§ **WORK TO COMPLETE**
Go through the listing and transcribe each line exactly.

[GIVEN INFORMATION]

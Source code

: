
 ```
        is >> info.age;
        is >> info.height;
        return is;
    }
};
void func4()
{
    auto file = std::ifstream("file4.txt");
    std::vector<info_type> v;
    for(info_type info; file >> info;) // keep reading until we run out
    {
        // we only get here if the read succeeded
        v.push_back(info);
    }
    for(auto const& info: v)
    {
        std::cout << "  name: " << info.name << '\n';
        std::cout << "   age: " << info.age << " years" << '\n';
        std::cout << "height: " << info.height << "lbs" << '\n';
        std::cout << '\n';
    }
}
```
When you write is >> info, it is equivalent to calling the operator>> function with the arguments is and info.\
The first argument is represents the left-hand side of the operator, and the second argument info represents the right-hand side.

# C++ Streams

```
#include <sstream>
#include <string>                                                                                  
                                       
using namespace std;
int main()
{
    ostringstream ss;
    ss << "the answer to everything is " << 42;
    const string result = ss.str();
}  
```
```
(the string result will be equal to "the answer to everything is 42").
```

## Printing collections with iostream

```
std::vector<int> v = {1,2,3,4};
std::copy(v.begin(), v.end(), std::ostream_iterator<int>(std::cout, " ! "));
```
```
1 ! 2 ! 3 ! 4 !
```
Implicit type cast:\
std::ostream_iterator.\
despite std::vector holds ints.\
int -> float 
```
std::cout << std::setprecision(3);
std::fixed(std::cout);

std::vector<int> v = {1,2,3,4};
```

[/GIVEN INFORMATION]

§ **RESPONSE BELOW**
Source code

:
 ```
        is >> info.age;
        is >> info.height;
        return is;
    }
};
void func4()
{
    auto file = std::ifstream("file4.txt");
    std::vector<info_type> v;
    for(info_type info; file >> info;) // keep reading until we run out
    {
        // we only get here if the read succeeded
        v.push_back(info);
    }
    for(auto const& info: v)
    {
        std::cout << "  name: " << info.name << '\n';
        std::cout << "   age: " << info.age << " years" << '\n';
        std::cout << "height: " << info.height << "lbs" << '\n';
        std::cout << '\n';
    }
}
```
When you write is >> info, it is equivalent to calling the operator>> function with the arguments is and info.\
The first argument is represents the left-hand side of the operator, and the second argument info represents the right-hand side.

# C++ Streams

```
#include <sstream>
#include <string>                                                                                  
                                       
using namespace std;
int main()
{
    ostringstream ss;
    ss << "the answer to everything is " << 42;
    const string result = ss.str();
}  
```
```
(the string result will be equal to "the answer to everything is 42").
```

## Printing collections with iostream

```
std::vector<int> v = {1,2,3,4};
std::copy(v.begin(), v.end(), std::ostream_iterator<int>(std::cout, " ! "));
```
```
1 ! 2 ! 3 ! 4 !
```
Implicit type cast:\
std::ostream_iterator.\
despite std::vector holds ints.\
int -> float 
```
std::cout << std::setprecision(3);
std::fixed(std::cout);

std::vector<int> v = {1,2,3,4};
```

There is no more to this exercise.